During World War Two many of Northern Ireland's country houses were requisitioned for military use. The whole region became involved in the war effort and Belfast suffered from German bombing. Flying Boats were based on Lough Erne and many airfields were created along the north west coast and beside Lough Foyle, to support the convoys. This was coordinated from Derry which, as the most westerly port in the UK, also became a major base for refitting ships. Though the Republic was neutral during the 'Emergency'. The three Ulster counties all have remnants of defensive emplacements dating from the era.
After the war, the 'International Style' became popular for official architecture. This placed emphasis upon function and often exposed structure. For many buildings the nature of materials were utilised to provide decoration.
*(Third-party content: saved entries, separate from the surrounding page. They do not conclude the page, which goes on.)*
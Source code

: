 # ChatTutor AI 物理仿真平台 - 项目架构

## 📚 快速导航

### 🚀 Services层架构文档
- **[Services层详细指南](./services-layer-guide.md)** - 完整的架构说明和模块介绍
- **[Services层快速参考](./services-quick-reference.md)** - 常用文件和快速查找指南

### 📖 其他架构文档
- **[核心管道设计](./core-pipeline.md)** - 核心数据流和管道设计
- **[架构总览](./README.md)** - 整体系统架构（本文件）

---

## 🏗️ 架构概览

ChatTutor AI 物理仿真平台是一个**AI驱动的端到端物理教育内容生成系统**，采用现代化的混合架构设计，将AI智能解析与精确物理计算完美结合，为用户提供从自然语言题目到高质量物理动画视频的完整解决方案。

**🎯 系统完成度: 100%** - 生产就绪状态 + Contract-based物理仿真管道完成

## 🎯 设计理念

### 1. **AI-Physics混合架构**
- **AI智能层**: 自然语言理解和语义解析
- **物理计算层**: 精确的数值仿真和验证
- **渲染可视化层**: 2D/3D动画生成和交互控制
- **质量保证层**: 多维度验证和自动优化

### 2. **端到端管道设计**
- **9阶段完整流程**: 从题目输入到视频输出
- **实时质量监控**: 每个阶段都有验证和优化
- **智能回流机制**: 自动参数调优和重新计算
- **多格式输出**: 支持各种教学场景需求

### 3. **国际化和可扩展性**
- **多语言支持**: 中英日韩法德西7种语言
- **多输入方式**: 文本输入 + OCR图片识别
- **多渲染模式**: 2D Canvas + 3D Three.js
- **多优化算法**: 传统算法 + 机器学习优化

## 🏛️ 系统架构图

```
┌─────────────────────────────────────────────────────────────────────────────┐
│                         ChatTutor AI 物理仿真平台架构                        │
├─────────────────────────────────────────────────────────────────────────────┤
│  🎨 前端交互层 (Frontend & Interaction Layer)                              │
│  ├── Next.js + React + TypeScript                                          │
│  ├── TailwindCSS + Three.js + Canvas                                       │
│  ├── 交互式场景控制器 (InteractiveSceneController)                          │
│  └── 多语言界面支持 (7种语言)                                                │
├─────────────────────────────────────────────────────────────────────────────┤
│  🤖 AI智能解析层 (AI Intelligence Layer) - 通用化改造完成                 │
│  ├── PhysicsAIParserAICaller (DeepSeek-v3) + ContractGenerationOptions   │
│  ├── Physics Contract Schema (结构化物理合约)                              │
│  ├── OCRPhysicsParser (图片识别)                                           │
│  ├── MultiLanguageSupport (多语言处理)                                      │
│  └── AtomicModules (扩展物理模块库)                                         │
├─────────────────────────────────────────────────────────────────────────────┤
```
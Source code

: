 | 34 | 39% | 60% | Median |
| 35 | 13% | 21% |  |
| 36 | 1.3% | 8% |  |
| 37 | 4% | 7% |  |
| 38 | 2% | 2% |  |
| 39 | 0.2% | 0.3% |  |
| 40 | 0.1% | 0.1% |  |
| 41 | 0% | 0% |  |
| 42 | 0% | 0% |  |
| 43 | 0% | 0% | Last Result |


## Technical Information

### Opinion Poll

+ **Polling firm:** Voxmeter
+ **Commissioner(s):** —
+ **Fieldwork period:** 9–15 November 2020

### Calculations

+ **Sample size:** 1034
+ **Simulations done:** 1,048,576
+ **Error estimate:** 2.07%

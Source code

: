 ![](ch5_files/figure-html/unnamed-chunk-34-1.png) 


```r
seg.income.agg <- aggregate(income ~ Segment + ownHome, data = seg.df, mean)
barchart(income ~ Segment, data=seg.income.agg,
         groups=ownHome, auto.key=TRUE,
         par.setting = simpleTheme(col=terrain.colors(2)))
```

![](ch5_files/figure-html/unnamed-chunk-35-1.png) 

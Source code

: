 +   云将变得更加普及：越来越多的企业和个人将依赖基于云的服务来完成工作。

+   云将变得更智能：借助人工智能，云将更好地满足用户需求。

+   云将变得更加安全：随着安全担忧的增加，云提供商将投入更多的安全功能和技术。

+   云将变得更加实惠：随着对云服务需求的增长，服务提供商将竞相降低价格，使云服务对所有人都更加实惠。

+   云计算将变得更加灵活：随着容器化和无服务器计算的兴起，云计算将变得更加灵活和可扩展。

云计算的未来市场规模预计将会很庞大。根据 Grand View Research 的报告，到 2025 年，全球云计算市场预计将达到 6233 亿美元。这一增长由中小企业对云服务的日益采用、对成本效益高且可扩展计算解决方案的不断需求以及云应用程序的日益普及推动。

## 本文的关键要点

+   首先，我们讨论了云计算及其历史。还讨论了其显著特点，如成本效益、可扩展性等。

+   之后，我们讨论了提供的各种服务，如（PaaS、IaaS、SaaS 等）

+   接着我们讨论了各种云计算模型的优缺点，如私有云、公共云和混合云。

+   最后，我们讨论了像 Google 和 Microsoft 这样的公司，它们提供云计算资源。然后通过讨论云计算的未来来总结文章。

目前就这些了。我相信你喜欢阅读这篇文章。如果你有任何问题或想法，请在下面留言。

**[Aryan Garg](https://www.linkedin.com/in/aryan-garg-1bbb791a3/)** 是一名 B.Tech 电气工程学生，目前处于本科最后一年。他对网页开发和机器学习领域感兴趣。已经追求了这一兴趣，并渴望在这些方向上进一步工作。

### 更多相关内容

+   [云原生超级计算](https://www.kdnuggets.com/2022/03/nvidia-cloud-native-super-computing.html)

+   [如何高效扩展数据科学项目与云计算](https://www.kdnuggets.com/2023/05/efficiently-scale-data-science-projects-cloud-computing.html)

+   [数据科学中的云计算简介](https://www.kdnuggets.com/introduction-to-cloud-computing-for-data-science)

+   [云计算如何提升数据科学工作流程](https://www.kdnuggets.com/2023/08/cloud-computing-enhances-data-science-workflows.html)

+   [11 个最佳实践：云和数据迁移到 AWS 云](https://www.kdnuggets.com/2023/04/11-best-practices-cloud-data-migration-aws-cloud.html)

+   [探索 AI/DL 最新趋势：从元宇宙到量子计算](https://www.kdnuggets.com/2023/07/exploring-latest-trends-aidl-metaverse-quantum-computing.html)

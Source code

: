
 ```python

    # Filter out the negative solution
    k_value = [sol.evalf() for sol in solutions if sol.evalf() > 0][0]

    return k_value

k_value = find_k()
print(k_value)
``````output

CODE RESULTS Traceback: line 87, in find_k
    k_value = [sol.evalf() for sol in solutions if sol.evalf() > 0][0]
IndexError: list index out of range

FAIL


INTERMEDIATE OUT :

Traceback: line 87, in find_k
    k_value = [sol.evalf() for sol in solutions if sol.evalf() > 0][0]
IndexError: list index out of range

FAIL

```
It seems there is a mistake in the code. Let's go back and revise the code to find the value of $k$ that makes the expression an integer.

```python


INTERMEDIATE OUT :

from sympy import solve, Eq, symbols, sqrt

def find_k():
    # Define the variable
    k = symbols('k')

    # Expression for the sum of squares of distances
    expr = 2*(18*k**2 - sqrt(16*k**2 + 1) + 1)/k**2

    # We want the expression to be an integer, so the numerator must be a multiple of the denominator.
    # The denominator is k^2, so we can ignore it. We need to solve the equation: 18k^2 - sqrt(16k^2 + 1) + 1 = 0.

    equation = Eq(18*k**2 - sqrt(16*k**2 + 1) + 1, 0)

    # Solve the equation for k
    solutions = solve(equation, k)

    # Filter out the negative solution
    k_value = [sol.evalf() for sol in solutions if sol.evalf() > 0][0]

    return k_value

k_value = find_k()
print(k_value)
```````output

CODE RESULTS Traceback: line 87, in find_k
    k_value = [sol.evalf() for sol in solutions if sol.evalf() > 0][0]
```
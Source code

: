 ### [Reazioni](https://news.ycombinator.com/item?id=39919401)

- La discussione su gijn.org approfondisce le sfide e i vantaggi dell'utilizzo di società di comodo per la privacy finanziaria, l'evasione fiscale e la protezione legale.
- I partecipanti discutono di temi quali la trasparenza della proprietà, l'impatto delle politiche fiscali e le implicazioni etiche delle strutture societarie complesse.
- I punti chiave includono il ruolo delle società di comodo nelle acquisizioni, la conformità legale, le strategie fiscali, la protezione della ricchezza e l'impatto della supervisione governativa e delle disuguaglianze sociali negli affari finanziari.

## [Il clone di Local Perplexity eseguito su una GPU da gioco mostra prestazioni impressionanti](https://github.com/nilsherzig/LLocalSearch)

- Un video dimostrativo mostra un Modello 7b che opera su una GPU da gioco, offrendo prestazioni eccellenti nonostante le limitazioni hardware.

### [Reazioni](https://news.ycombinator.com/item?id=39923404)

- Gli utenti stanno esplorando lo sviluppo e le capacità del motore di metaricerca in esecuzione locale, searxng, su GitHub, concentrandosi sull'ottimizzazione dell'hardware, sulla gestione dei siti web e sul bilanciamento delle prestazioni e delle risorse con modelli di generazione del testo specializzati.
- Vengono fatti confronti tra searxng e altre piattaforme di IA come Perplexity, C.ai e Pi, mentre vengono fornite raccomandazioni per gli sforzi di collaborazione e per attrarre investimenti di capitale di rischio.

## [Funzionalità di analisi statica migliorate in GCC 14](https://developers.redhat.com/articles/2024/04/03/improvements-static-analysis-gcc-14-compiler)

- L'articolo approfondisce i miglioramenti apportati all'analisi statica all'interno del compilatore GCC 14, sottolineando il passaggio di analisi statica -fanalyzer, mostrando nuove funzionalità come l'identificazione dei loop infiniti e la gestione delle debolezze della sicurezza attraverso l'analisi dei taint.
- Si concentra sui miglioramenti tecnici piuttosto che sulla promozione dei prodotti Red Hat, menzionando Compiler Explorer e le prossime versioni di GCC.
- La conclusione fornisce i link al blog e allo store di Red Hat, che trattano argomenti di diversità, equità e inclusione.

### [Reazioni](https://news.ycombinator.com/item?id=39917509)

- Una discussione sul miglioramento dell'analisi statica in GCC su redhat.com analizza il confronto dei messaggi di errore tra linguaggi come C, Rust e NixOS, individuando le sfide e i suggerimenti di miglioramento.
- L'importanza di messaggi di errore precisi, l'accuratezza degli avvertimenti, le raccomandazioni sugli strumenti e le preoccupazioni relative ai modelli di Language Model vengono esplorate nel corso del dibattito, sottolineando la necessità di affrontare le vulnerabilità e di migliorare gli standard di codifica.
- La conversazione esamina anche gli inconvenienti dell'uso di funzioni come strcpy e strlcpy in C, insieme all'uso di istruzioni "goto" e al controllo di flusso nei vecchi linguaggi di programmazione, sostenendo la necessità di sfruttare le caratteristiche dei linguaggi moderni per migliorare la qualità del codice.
Reinforced concrete and other 'modern' materials were often celebrated as part of the design. The 'Brutalist' development of the approach delighted in the solid forms of mass concrete. The best example in the region is the competition winning extension to the Ulster Museum, which was completed in 1971.
Though many traditional industries declined in the post war period the massive boat cranes of the Harland and Wolff shipyard in Belfast - Sampson and Goliath, became, and still remain, a strong symbol of the city's industry and industrial roots.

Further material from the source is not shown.